Stage 4 cancer. Hope lives, even as we run the marathon. While metastatic breast cancer can and does kill quickly, for many of us this disease is a marathon. When I was first diagnosed over six years ago with a particularly aggressive type of the disease, I had some close friends ask me what I was feeling and if I could comment on how cancer was affecting my idea of mortality and my future. Interesting question. I had been planning a relatively normal existence. You know, work, retire, travel and hopefully have grandchildren to visit. Now I was suddenly thrown on the fast train to cancer-land, where all things eventually perish.
I guess the first thing I realized was that no one really knows who will and who will not survive a disease. Second, all of us are dying and no one is guaranteed tomorrow. Third, most people do not like to acknowledge their mortality let alone have a candid discussion about it. Statistics give us benchmarks from past data, but are not predictive for individual cases. The first one I found had my expiration date pegged at less then two years in the future. So the real answer about prognosis is anybody’s guess. Or, if you like more detail, “It depends.” How fast cancer grows or not, how many drugs work on your cancer, how many new drugs are approved during your remaining life and sometimes how many trials you have access to, along with the quality of care you receive all have influence on the final number. How good are your resources (coping skills, support group, insurance, finances) etc.? Is your general health good or not?

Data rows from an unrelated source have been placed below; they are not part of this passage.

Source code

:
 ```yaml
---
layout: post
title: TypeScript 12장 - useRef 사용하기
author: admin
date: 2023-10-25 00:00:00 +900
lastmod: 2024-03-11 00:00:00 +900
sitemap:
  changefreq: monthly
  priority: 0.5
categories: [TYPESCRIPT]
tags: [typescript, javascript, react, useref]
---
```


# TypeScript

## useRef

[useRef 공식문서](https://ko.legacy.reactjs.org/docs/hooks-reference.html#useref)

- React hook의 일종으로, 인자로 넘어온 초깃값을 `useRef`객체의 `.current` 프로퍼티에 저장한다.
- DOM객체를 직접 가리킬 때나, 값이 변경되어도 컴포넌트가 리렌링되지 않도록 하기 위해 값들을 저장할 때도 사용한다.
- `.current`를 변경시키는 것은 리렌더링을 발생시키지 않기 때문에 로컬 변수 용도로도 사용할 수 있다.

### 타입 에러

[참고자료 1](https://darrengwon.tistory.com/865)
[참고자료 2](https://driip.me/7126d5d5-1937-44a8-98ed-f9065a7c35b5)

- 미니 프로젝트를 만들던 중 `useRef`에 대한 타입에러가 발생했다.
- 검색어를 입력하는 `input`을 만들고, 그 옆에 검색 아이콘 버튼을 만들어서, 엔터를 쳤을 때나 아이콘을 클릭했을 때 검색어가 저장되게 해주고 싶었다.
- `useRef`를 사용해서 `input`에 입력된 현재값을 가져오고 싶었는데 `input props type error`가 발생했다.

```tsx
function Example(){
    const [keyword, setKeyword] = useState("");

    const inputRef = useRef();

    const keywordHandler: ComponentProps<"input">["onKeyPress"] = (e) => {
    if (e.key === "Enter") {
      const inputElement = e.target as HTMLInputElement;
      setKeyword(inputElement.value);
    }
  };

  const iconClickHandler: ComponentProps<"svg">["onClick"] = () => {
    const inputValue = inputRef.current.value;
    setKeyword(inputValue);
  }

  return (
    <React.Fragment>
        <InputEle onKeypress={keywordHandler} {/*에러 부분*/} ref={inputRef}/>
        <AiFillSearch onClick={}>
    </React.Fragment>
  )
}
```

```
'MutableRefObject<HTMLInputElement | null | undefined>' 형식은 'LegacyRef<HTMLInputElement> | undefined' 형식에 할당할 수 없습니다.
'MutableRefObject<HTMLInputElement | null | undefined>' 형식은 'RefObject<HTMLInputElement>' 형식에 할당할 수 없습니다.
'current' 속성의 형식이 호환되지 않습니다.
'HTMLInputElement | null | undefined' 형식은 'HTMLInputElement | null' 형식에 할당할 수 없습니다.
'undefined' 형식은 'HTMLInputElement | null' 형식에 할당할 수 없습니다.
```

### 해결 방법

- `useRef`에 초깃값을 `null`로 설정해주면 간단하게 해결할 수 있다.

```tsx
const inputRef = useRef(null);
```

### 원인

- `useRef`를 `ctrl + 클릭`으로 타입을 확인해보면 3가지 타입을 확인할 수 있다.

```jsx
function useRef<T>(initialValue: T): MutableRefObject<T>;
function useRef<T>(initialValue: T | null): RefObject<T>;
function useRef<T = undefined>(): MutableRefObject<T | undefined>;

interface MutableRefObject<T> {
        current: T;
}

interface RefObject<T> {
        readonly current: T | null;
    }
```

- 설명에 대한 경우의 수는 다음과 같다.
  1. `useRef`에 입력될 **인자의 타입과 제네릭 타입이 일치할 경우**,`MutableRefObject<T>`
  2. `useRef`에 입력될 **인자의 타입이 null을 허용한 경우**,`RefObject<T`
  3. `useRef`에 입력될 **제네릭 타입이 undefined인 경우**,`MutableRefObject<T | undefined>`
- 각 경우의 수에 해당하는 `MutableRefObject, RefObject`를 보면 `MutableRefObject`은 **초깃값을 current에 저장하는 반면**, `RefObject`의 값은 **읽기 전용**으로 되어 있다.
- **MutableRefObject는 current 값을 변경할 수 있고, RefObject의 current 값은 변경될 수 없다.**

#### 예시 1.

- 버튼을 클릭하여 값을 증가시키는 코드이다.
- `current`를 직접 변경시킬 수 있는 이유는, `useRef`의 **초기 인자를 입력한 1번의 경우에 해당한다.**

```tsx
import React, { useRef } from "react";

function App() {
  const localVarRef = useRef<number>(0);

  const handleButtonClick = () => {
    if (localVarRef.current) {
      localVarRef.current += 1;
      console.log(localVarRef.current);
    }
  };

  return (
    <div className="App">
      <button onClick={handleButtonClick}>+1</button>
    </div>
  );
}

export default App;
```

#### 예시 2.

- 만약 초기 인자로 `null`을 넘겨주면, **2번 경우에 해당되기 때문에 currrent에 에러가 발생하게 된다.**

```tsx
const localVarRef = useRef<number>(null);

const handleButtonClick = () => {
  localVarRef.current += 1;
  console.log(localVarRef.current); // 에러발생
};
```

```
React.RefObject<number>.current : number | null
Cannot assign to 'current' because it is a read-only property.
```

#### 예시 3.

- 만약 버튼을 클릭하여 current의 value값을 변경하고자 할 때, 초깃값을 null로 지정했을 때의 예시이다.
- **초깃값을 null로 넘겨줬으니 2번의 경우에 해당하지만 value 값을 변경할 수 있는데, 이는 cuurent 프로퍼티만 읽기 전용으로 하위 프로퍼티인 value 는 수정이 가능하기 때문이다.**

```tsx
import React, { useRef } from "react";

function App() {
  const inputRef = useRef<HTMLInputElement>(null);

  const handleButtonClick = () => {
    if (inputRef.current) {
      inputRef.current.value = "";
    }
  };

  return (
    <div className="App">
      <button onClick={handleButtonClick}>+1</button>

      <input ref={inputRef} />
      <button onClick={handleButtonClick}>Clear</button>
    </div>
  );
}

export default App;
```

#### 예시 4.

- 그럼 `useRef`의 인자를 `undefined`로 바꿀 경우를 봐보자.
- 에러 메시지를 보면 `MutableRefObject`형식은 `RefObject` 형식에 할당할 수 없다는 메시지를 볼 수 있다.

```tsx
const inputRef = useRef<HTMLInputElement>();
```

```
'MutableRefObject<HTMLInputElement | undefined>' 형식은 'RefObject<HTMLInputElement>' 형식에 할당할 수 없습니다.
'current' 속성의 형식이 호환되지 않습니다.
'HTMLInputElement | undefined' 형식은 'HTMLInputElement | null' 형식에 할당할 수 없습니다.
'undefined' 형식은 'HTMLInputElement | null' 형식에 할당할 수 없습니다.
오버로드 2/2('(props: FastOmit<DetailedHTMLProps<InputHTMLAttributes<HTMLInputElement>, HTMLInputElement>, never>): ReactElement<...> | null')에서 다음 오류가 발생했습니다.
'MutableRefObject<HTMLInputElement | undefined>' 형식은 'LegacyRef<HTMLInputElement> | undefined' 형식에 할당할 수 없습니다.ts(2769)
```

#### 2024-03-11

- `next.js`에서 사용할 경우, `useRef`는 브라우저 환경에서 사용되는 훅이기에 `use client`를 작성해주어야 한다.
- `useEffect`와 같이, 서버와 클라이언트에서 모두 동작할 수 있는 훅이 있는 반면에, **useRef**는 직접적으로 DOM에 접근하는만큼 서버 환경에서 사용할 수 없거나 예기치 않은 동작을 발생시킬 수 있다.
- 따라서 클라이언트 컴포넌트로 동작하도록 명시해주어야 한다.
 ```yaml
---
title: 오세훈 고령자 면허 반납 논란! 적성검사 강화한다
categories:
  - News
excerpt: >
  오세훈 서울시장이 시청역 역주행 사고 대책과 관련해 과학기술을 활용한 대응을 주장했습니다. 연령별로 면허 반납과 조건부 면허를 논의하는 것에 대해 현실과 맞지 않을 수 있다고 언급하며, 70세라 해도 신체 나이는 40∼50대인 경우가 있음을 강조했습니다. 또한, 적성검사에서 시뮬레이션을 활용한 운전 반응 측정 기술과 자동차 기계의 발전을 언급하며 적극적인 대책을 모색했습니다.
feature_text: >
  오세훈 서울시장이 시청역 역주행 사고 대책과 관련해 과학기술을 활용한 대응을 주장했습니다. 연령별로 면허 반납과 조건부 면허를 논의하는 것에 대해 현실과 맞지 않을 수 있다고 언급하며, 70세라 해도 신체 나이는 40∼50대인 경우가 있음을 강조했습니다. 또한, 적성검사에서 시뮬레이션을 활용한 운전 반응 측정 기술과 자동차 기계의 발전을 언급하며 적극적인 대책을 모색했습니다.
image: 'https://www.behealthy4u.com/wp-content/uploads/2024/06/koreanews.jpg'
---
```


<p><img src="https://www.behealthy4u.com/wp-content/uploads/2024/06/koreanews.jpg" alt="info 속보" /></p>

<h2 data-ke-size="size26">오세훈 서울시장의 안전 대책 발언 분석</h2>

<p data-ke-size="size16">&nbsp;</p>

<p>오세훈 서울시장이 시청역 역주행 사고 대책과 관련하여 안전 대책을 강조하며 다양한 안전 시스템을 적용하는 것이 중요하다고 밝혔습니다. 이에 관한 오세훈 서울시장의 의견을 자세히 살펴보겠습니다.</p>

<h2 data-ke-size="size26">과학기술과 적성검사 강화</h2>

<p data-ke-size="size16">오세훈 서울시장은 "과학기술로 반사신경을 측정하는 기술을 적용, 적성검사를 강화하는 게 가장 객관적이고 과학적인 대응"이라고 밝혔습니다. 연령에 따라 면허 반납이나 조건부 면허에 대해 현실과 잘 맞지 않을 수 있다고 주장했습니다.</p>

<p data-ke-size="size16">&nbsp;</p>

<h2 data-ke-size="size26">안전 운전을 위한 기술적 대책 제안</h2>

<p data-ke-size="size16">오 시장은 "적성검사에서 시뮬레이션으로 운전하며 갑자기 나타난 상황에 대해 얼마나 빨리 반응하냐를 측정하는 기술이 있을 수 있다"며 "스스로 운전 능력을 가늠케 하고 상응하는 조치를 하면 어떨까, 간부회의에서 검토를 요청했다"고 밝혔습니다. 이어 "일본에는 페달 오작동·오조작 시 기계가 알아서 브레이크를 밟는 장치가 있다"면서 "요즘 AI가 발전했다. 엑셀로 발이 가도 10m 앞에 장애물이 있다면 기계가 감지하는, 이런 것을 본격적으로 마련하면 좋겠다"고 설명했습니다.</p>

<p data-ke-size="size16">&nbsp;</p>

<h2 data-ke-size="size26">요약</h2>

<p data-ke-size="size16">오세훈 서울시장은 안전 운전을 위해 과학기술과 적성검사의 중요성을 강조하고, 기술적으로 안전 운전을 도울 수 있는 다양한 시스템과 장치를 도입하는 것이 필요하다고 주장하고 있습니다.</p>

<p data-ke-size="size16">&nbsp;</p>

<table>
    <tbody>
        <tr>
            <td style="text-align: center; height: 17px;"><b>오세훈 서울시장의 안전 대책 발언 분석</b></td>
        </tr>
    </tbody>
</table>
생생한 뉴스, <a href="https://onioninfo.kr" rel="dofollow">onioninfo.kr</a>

I have found that the scenery along this long, very long race, changes with time. Some things get easier. I rarely have anxiety about upcoming body scans. I am a pro at managing chemotherapy side effects. I found that taking a week or two off of treatment does not significantly increase my cancer. Instead of being in warrior mode, I have learned to relax and just consider my cancer as an annoying companion. Every ache and pain makes me think about cancer, but rarely puts me in emergency mode. Systemic chemotherapy drugs are demonic but doses can be lowered. Targeted drugs have way fewer side effects, but are not perfect. And most of all, I have been able to travel, able to enjoy life most days and I now have three grandchildren providing frequent amusement.
Some things are never going to be easy. Side effects are inconsistent and at times put you on the couch for extended rest periods. Some side effects can result in hospital stays of several days or more. Others wear you out before you have a chance to begin. Extended years of treatment result in faster aging and the attendant conditions. Treatment also results in permanent impairment (lymphedema, neuropathy, cognitive impairment, fatigue) to name a few.
Some things are downright ugly. Your body deteriorates from treatment at the same time your cancer is getting smarter at outwitting drugs. The new treatments on the horizon have uncertain efficacy and usually several years of waiting for approval. By the time some are available, your body may not be able to tolerate the side effects caused by the treatment. Support group friends die on an all too regular basis. Survivors’ guilt is common. Why am I here when a mother of young children is dead? Doing anything that requires energy output becomes increasingly difficult or impossible. This includes things like normal domestic chores, playing with those grandchildren and travel. Your personal world narrows as you become less able to be a “full participant”. Some friends may disappear from your life altogether.
Most of these things or similar ones can and do occur with advancing age. Unfortunately, many of us with metastatic disease are not yet “senior citizens”. We are grateful to be alive, but lacking in health and vitality, we are sidelined, watching others participate in the life we planned to have. At some point in this marathon, we do realize that the race will only end at the time of our death. The running gets more difficult, yet the will to live keeps us trying additional treatments.
Cancer is stronger than our physical self.
So is our spirit.
Katheen Strosser, a retired Associate Professor at Edinboro Univesity of PA, and has been living with Stage IV Inflammatory Breast Cancer since April, 2009. She is a grandmother with hopes of living a long life and buying granddaughter Grace her wedding gown.